• _EXERCISE MATERIAL_:
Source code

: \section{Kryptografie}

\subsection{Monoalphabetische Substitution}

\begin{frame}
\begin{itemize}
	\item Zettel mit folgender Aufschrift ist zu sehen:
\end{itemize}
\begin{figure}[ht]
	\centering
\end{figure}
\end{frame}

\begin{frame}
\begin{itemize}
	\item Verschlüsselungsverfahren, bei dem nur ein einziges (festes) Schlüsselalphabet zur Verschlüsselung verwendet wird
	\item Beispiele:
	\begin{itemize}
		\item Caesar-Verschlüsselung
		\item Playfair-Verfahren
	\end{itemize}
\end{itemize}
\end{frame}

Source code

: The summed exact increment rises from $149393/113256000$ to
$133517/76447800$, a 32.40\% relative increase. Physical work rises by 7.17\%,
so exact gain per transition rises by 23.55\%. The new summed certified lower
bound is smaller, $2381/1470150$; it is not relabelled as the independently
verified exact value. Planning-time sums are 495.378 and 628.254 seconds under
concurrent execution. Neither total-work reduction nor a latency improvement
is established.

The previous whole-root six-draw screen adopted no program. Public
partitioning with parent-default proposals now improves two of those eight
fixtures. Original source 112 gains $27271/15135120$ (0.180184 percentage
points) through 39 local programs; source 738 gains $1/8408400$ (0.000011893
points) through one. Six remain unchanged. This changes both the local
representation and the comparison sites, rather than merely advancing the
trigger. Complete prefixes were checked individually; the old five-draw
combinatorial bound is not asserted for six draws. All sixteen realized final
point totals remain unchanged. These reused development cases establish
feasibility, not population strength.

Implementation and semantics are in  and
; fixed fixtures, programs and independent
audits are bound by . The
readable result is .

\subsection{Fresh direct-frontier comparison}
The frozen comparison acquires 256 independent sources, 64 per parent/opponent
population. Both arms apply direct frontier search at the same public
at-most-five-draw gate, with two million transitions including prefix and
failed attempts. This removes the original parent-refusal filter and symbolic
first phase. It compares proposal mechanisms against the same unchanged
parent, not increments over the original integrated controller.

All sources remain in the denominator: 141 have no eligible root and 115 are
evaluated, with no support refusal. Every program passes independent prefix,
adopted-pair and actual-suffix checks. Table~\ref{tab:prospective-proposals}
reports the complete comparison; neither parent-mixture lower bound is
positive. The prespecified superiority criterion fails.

• _EXERCISE GOAL_:
The word "parent" appears in some lines of the data; state how many such lines there are, and nothing further.

• _RESPONSE TO THE EXERCISE_:
5